— WHAT IS NEEDED —
Pull out every line below that contains the word "when".
──────── ENTRIES SHOWN ────────
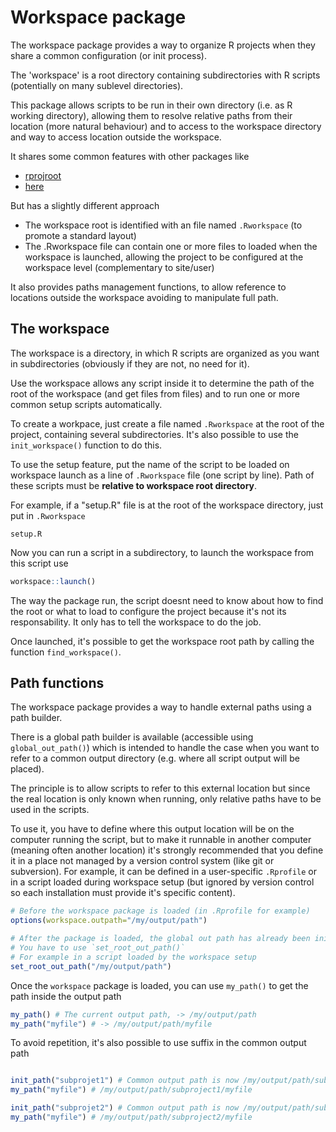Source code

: # Workspace package

The workspace package provides a way to organize R projects when they share a common configuration (or init process).

The 'workspace' is a root directory containing subdirectories with R scripts (potentially on many sublevel directories).

This package allows scripts to be run in their own directory (i.e. as R working directory), allowing them to resolve relative paths from their location (more natural behaviour)
and to access to the workspace directory and way to access location outside the workspace.

It shares some common features with other packages like

- [rprojroot](https://rprojroot.r-lib.org/)
- [here](https://here.r-lib.org/)

But has a slightly different approach

- The workspace root is identified with an file named `.Rworkspace` (to promote a standard layout)
- The .Rworkspace file can contain one or more files to loaded when the workspace is launched, allowing the project to be configured at the workspace level (complementary to site/user)

It also provides paths management functions, to allow reference to locations outside the workspace avoiding to manipulate full path.

## The workspace

The workspace is a directory, in which R scripts are organized as you want in subdirectories (obviously if they are not, no need for it).

Use the workspace allows any script inside it to determine the path of the root of the workspace (and get files from files) and to run one or more common setup scripts automatically. 

To create a workpace, just create a file named `.Rworkspace` at the root of the project, containing several subdirectories.
It's also possible to use the `init_workspace()` function to do this.

To use the setup feature, put the name of the script to be loaded on workspace launch as a line of `.Rworkspace` file (one script by line). Path of these scripts must be **relative to workspace root directory**.

For example, if a "setup.R" file is at the root of the workspace directory, just put in `.Rworkspace`

```
setup.R
```

Now you can run a script in a subdirectory, to launch the workspace from this script use

```R
workspace::launch()
```

The way the package run, the script doesnt need to know about how to find the root or what to load to configure the project because it's not its responsability. It only has to tell the workspace to do the job.

Once launched, it's possible to get the workspace root path by calling the function `find_workspace()`.

## Path functions

The workspace package provides  a way to handle external paths using a path builder.

There is a global path builder is available (accessible using `global_out_path()`) which is intended to handle the case when you want to refer to a common output directory (e.g. where all script output will be placed).

The principle is to allow scripts to refer to this external location but since the real location is only known when running, only relative paths have to be used in the scripts.

To use it, you have to define where this output location will be on the computer running the script, but to make it runnable in another computer (meaning often another location) it's
strongly recommended that you define it in a place not managed by a version control system (like git or subversion).
For example, it can be defined in a user-specific `.Rprofile` or in a script loaded during workspace setup (but ignored by version control so each installation must provide it's specific content).

```R
# Before the workspace package is loaded (in .Rprofile for example)
options(workspace.outpath="/my/output/path")

# After the package is loaded, the global out path has already been initialized
# You have to use `set_root_out_path()`
# For example in a script loaded by the workspace setup
set_root_out_path("/my/output/path")

```

Once the `workspace` package is loaded, you can use `my_path()` to get the path inside the output path

```R
my_path() # The current output path, -> /my/output/path
my_path("myfile") # -> /my/output/path/myfile
```

To avoid repetition, it's also possible to use suffix in the common output path

```R

init_path("subprojet1") # Common output path is now /my/output/path/subproject1
my_path("myfile") # /my/output/path/subproject1/myfile

init_path("subprojet2") # Common output path is now /my/output/path/subproject2
my_path("myfile") # /my/output/path/subproject2/myfile

```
────────
— TASK RESPONSE —
The workspace package provides a way to organize R projects when they share a common configuration (or init process).
- The .Rworkspace file can contain one or more files to loaded when the workspace is launched, allowing the project to be configured at the workspace level (complementary to site/user)
There is a global path builder is available (accessible using `global_out_path()`) which is intended to handle the case when you want to refer to a common output directory (e.g. where all script output will be placed).
The principle is to allow scripts to refer to this external location but since the real location is only known when running, only relative paths have to be used in the scripts.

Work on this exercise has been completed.